====== Given records

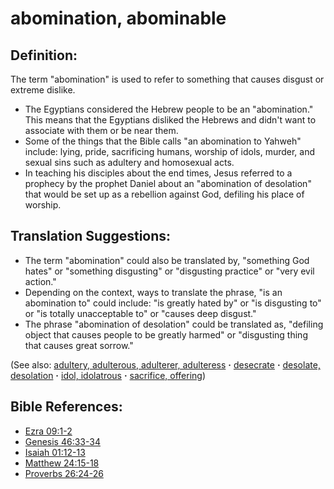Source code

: # abomination, abominable #

## Definition: ##

The term "abomination" is used to refer to something that causes disgust or extreme dislike.

* The Egyptians considered the Hebrew people to be an "abomination." This means that the Egyptians disliked the Hebrews and didn't want to associate with them or be near them.
* Some of the things that the Bible calls "an abomination to Yahweh" include: lying, pride, sacrificing humans, worship of idols, murder, and sexual sins such as adultery and homosexual acts.
* In teaching his disciples about the end times, Jesus referred to a prophecy by the prophet Daniel about an "abomination of desolation" that would be set up as a rebellion against God, defiling his place of worship.

## Translation Suggestions: ##

* The term "abomination" could also be translated by, "something God hates" or "something disgusting" or "disgusting practice" or "very evil action."
* Depending on the context, ways to translate the phrase, "is an abomination to" could include: "is greatly hated by" or "is disgusting to" or "is totally unacceptable to" or "causes deep disgust."
* The phrase "abomination of desolation" could be translated as, "defiling object that causes people to be greatly harmed" or "disgusting thing that causes great sorrow."

(See also: [adultery, adulterous, adulterer, adulteress](../kt/adultery.md) **·** [desecrate](../other/desecrate.md) **·** [desolate, desolation](../other/desolate.md) **·** [idol, idolatrous](../other/idol.md) **·** [sacrifice, offering](../other/sacrifice.md))

## Bible References: ##

* [Ezra 09:1-2](https://door43.org/en/bible/notes/ezr/09/01)
* [Genesis 46:33-34](https://door43.org/en/bible/notes/gen/46/33)
* [Isaiah 01:12-13](https://door43.org/en/bible/notes/isa/01/12)
* [Matthew 24:15-18](https://door43.org/en/bible/notes/mat/24/15)
* [Proverbs 26:24-26](https://door43.org/en/bible/notes/pro/26/24)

============

* **Aim of the exercise**:
Leaving the pictures behind, return every line above exactly.

* **Answer to this exercise**:
Source code

: # abomination, abominable #

## Definition: ##

The term "abomination" is used to refer to something that causes disgust or extreme dislike.

* The Egyptians considered the Hebrew people to be an "abomination." This means that the Egyptians disliked the Hebrews and didn't want to associate with them or be near them.
* Some of the things that the Bible calls "an abomination to Yahweh" include: lying, pride, sacrificing humans, worship of idols, murder, and sexual sins such as adultery and homosexual acts.
* In teaching his disciples about the end times, Jesus referred to a prophecy by the prophet Daniel about an "abomination of desolation" that would be set up as a rebellion against God, defiling his place of worship.

## Translation Suggestions: ##

* The term "abomination" could also be translated by, "something God hates" or "something disgusting" or "disgusting practice" or "very evil action."
* Depending on the context, ways to translate the phrase, "is an abomination to" could include: "is greatly hated by" or "is disgusting to" or "is totally unacceptable to" or "causes deep disgust."
* The phrase "abomination of desolation" could be translated as, "defiling object that causes people to be greatly harmed" or "disgusting thing that causes great sorrow."

(See also: [adultery, adulterous, adulterer, adulteress](../kt/adultery.md) **·** [desecrate](../other/desecrate.md) **·** [desolate, desolation](../other/desolate.md) **·** [idol, idolatrous](../other/idol.md) **·** [sacrifice, offering](../other/sacrifice.md))

## Bible References: ##

* [Ezra 09:1-2](https://door43.org/en/bible/notes/ezr/09/01)
* [Genesis 46:33-34](https://door43.org/en/bible/notes/gen/46/33)
* [Isaiah 01:12-13](https://door43.org/en/bible/notes/isa/01/12)
* [Matthew 24:15-18](https://door43.org/en/bible/notes/mat/24/15)
* [Proverbs 26:24-26](https://door43.org/en/bible/notes/pro/26/24)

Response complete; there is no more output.